When I think of my childhood, I picture all the shenanigans my siblings and I got into, our epic family road trips, and spending holidays with our extended family. What’s not in the picture is an abundance of money. As a kid and later as a teen, I definitely knew that we weren’t rich, but we weren’t poor either—we were solidly in the middle. Both of my parents worked in state government in professional jobs—and when I was growing up that meant they were able to provide a good life for their kids, though it was by no means flashy.
We lived in the same three bedroom home my entire life, with one bathroom for six people. It was a treat to go out for family breakfast on the weekend or order pizza. Our summer vacation would probably be a family road trip in our minivan to a theme park like Cedar Point or Kings Island. I didn’t have a car until I got to college (and paid for it myself), and my parents only allowed me to get a pager after I got my first job at McDonald’s and could pay the bill myself.

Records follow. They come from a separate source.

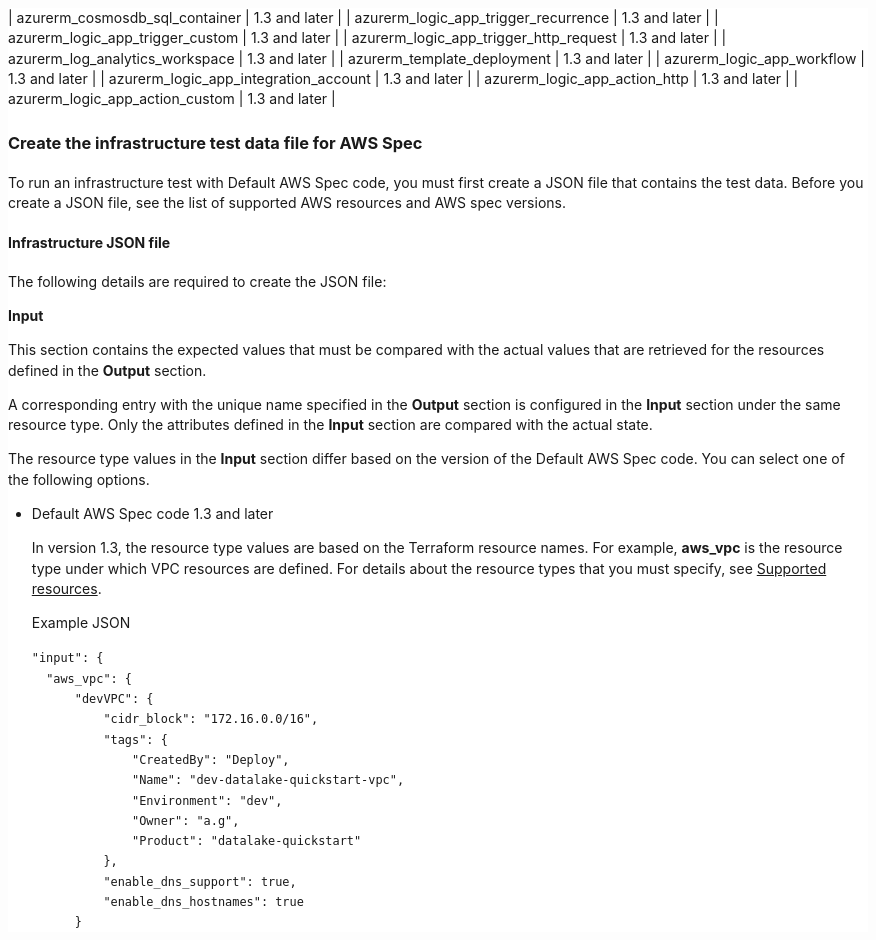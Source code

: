 | azurerm_cosmosdb_sql_container                    | 1.3 and later             |
| azurerm_logic_app_trigger_recurrence              | 1.3 and later             |
| azurerm_logic_app_trigger_custom                  | 1.3 and later             |
| azurerm_logic_app_trigger_http_request            | 1.3 and later             |
| azurerm_log_analytics_workspace                   | 1.3 and later             |
| azurerm_template_deployment                       | 1.3 and later             |
| azurerm_logic_app_workflow                        | 1.3 and later             |
| azurerm_logic_app_integration_account             | 1.3 and later             |
| azurerm_logic_app_action_http                     | 1.3 and later             |
| azurerm_logic_app_action_custom                   | 1.3 and later             |

### <a id="IO-aws" name="IO-aws"></a>Create the infrastructure test data file for AWS Spec

To run an infrastructure test with Default AWS Spec code, you must first create a JSON file that contains the test data.  Before you create a JSON file, see the list of <a href="" ui-sref="rean-platform-docs.accelerator({viewAccelerator: 'rean-test', viewPage: 'run-tests', viewSection: 'resources'})" style="text-decoration:none">supported AWS resources</a> and <a href="" ui-sref="rean-platform-docs.accelerator({viewAccelerator: 'rean-test', viewPage: 'run-tests', viewSection: 'aws-versions'})" style="text-decoration:none">AWS spec versions</a>.

#### Infrastructure JSON file

The following details are required to create the JSON file:

**Input**

This section contains the expected values that must be compared with the actual values that are retrieved for the resources defined in the **Output** section. 

A corresponding entry with the unique name specified in the **Output** section is configured in the **Input** section under the same resource type. Only the attributes defined in the **Input** section are compared with the actual state.

The resource type values in the **Input** section differ based on the version of the Default AWS Spec code. You can select one of the following options.

- Default AWS Spec code 1.3 and later

  In version 1.3, the resource type values are based on the Terraform resource names. For example, **aws_vpc** is the resource type under which VPC resources are defined. For details about the resource types that you must specify, see [Supported resources](https://reanplatform-help.reancloud.com/#/rean-platform-docs/accelerator?viewAccelerator=rean-test&viewPage=run-tests&viewSection=resources).

  Example JSON

  ```
  "input": {
    "aws_vpc": {
        "devVPC": {
            "cidr_block": "172.16.0.0/16",
            "tags": {
                "CreatedBy": "Deploy",
                "Name": "dev-datalake-quickstart-vpc",
                "Environment": "dev",
                "Owner": "a.g",
                "Product": "datalake-quickstart"
            },
            "enable_dns_support": true,
            "enable_dns_hostnames": true
        }
  ```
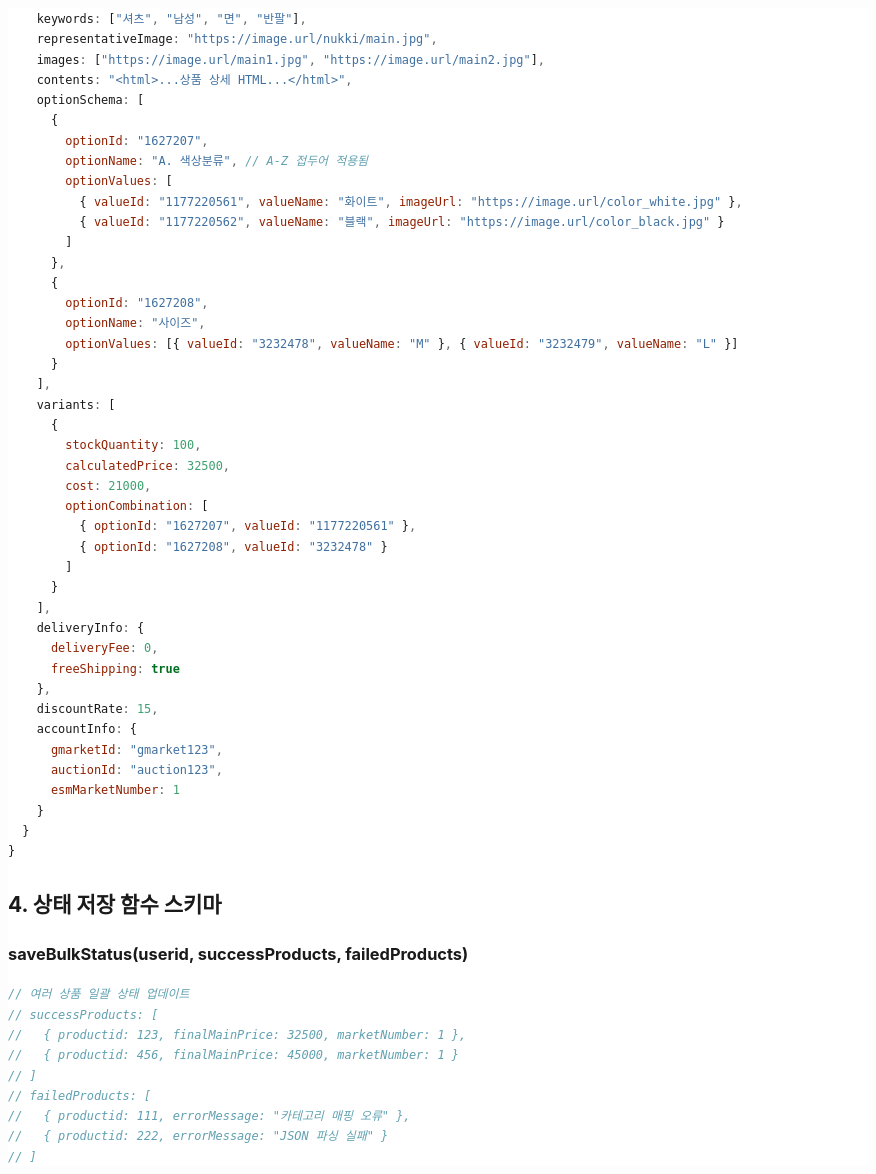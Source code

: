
 ```javascript
    keywords: ["셔츠", "남성", "면", "반팔"],
    representativeImage: "https://image.url/nukki/main.jpg",
    images: ["https://image.url/main1.jpg", "https://image.url/main2.jpg"],
    contents: "<html>...상품 상세 HTML...</html>",
    optionSchema: [
      {
        optionId: "1627207",
        optionName: "A. 색상분류", // A-Z 접두어 적용됨
        optionValues: [
          { valueId: "1177220561", valueName: "화이트", imageUrl: "https://image.url/color_white.jpg" },
          { valueId: "1177220562", valueName: "블랙", imageUrl: "https://image.url/color_black.jpg" }
        ]
      },
      {
        optionId: "1627208",
        optionName: "사이즈",
        optionValues: [{ valueId: "3232478", valueName: "M" }, { valueId: "3232479", valueName: "L" }]
      }
    ],
    variants: [
      {
        stockQuantity: 100,
        calculatedPrice: 32500,
        cost: 21000,
        optionCombination: [
          { optionId: "1627207", valueId: "1177220561" },
          { optionId: "1627208", valueId: "3232478" }
        ]
      }
    ],
    deliveryInfo: {
      deliveryFee: 0,
      freeShipping: true
    },
    discountRate: 15,
    accountInfo: {
      gmarketId: "gmarket123",
      auctionId: "auction123",
      esmMarketNumber: 1
    }
  }
}
```

## 4. 상태 저장 함수 스키마

### saveBulkStatus(userid, successProducts, failedProducts)
```javascript
// 여러 상품 일괄 상태 업데이트
// successProducts: [
//   { productid: 123, finalMainPrice: 32500, marketNumber: 1 },
//   { productid: 456, finalMainPrice: 45000, marketNumber: 1 }
// ]
// failedProducts: [
//   { productid: 111, errorMessage: "카테고리 매핑 오류" },
//   { productid: 222, errorMessage: "JSON 파싱 실패" }
// ]
```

In college, I was a broke college student, and then a broke grad student. While I had classmates that drove fancy cars and spent their summers in Europe, I’d paid cash for a ten-year-old Altima that kept breaking down, and I interned each summer both for the experience and the money. Then things began to change when I got my first “real” job. Thanks to my career path, I knew I was destined to make more than my parents, but I had no idea that it would happen so quickly. After five years of working, I made more than what my parents made when I was kid, combined.
Even with my nice salary, things didn’t really start to change until I moved in with my now-husband. Then things subtly shifted: I had more money in my bank account after I’d paid all the bills; we managed to have a date night each week. Even when we had our daughter, expenses like daycare didn’t feel like a hardship.
Subconsciously I knew that we were now considered high earners—this Washington Post calculator showed me that were are above middle class both in our area, and nationally. But it doesn’t feel like I’m a high earner, at least not to me. In my head, I’m still the same girl who worked at McDonald’s for minimum wage, and bummed rides from her friends because she didn’t have car. Sure, some things in my lifestyle have changed, like my collection of fancy handbags, and the stamps in our passport. But we live in a modest home, drive used cars, and scrutinize every bill that comes in.
When I sat down and thought about it, I realized that a lot of views I have around money are rooted in the way I was raised. As one of four kids, I grew up on a lot of spaghetti for dinner. Shoes from Payless and a new school wardrobe from J.C. Penney was a treat. My mom’s love of thrift shopping and only buying things on sale rubbed off on me too—it’s rare to find me pay full price for anything. Intellectually I know I don’t need to pinch pennies, but I can’t shake the messages my parents repeated over and over—to go to school, get a good job, and save money.
I have friends who grew up upper middle class, and the biggest difference that I’ve seen between them and me is their ease with money, specifically using it as a tool. I’m extremely risk averse, which is why I’m not a big gambler or a big investor. I still check my main accounts daily to make sure no one has stolen my money or overcharged me. It took me until this year to finally buy a house, not because I didn’t have the ability to do so, but because I still remembered my parents telling me that buying a house was the biggest decision I could ever make (though on second thought, I’m sure getting married and having a child were also equally big decisions). I’ve worked hard to build a life, and part of me is still terrified that one day it could all come crumbling down, from one bad decision or purchase.
Logic and our tax bill tells me that I’ve moved beyond the lower middle class upbringing of my youth, but I still can’t wrap my head around the idea that my socioeconomic status has moved up.
I can’t be the only one who has gone through this struggle. tell me, how you dealt with it? Did you ever think of yourself differently?